One thing to be careful of in a workflow is scope.  You shouldn’t assume that variables can be accessed across the entire workflow. That’s why I am specifically scoping some variables so that they will persist across sequences.

I really hope that one day the parallel processing will make its way into the language because frankly, that is the only reason I am using a workflow. And it’s quick. I downloaded the entire directory in little over a minute on my FiOS connection. The workflow will also only download files that are either newer online or not in the specified directory.

If you are looking to learn more about workflows, there is material in PowerShell in Depth.

I hope you find this useful. Consider it my Valentine to you.

NOTE: Because the script is on GitHub, it will always be the latest version, including what you see embedded in this post. Since this article was posted I have made a few changes which may not always be reflected in this article.

3 thoughts on “Friday Fun: A SysInternals PowerShell Workflow

  1. Thanks, this will be handy.

    Two comments:

    1. On my system I have to run this elevated otherwise the Start-Service WebClient will fail.

    2. I needed to add -Name to the Start-Service and Stop-Service and -FilterScript to the Where-Object or it will complain that it cannot determine the parameter set. From what I understand this is a workflow limitation.

    After that it worked great.

    3.

    • The first version of PowerShell workflow required full parameter names, but I don’t think that is a requirement in later versions of PowerShell. But I’m glad you worked around it. And a good point about the need for an elevated session.

  2. The version in GitHub has been updated since I first wrote this article.

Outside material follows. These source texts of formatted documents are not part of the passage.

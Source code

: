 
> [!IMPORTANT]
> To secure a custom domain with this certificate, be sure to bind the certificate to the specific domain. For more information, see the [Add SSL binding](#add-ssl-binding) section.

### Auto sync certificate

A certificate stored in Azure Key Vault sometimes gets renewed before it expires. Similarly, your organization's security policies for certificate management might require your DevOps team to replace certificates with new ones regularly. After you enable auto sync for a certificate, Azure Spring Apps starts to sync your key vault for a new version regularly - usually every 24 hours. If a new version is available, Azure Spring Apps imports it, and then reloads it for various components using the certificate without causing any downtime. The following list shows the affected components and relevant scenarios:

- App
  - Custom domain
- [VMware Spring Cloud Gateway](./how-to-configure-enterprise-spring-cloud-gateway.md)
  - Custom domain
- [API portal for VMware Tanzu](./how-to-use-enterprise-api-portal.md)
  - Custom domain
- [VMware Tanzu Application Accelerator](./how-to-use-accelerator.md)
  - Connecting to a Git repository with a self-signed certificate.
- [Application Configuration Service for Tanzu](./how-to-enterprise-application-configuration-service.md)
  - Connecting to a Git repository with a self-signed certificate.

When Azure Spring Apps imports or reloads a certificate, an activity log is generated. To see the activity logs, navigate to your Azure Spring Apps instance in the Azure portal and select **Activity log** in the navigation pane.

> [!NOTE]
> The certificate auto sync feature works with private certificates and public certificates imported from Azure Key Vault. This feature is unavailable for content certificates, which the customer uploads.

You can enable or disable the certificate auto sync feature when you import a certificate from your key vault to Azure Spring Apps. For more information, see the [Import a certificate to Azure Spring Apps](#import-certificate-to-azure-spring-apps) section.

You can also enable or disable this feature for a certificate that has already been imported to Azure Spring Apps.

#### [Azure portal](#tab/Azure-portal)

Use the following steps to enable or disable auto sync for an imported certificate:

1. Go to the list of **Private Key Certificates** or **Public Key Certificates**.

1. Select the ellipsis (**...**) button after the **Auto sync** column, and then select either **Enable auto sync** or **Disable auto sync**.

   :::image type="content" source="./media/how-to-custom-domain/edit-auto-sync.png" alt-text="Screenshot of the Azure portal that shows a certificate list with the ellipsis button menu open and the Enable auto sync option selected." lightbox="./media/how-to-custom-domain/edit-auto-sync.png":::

I added some much needed error handling and revised (and tested) so that you could use it to remotely download tools to another desktop.

    This version is set to require PowerShell 4 since I don’t have a v3 client to test with anymore and I’m using the new Where() method in v4. I also made a few changes to try and make this even more efficient.

    One final note, if you are running PowerShell 5 you can’t run a workflow against downlevel versions. 5.0 added a new common parameter which the workflow tries to use ultimately failing on non-v5 platforms.